### Exercise details
Count the lines in the records beneath this task that contain the string "model", then give the count by itself.

(Records from a collection)
◇ ◇ ◇
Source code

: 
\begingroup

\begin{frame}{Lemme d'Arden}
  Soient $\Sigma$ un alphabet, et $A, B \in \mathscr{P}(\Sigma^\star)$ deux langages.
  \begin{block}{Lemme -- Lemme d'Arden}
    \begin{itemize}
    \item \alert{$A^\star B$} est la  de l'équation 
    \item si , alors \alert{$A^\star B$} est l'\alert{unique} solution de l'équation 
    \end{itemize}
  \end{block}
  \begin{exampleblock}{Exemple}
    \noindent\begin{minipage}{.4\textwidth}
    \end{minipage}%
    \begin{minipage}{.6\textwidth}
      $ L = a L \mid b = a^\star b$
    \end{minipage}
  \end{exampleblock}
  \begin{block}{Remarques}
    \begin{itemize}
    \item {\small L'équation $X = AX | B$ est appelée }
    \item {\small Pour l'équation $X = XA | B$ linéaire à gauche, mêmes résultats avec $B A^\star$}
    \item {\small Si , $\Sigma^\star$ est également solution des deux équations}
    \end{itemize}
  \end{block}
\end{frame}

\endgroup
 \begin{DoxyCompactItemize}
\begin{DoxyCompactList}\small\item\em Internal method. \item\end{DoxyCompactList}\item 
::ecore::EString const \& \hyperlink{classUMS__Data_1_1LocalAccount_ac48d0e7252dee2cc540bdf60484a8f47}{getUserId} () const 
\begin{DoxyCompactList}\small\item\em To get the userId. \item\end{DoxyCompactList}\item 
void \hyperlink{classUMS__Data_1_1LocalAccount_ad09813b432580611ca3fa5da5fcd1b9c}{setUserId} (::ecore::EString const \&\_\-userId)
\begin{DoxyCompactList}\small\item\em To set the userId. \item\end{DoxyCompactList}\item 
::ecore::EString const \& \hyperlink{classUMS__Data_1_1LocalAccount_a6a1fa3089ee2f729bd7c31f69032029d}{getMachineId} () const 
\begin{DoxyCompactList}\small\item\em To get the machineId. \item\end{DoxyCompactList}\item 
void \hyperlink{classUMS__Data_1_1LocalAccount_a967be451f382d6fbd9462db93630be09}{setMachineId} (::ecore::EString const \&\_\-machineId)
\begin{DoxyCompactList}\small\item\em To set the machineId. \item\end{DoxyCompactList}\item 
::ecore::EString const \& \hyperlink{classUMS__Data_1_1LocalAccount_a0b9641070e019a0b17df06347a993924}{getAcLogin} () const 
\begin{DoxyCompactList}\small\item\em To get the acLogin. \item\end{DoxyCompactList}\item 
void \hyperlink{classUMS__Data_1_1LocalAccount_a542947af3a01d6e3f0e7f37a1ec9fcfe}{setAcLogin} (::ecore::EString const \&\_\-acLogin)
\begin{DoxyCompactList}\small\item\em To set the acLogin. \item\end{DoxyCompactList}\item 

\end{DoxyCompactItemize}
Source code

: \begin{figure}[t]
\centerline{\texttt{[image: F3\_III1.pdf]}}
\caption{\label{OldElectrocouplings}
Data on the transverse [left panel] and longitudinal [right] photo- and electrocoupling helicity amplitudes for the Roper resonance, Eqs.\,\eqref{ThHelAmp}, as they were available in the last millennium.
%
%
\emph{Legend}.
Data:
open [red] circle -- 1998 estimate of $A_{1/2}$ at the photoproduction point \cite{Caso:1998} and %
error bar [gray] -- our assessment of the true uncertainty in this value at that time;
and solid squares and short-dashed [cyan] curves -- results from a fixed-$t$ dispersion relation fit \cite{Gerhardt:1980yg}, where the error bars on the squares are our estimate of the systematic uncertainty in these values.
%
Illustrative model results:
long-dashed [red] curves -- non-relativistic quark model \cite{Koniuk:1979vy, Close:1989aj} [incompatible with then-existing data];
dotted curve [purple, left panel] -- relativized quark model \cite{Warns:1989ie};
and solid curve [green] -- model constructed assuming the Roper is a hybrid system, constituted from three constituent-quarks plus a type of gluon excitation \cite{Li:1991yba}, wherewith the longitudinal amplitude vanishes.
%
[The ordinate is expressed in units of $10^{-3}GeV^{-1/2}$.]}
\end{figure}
◇ ◇ ◇
### Written response
4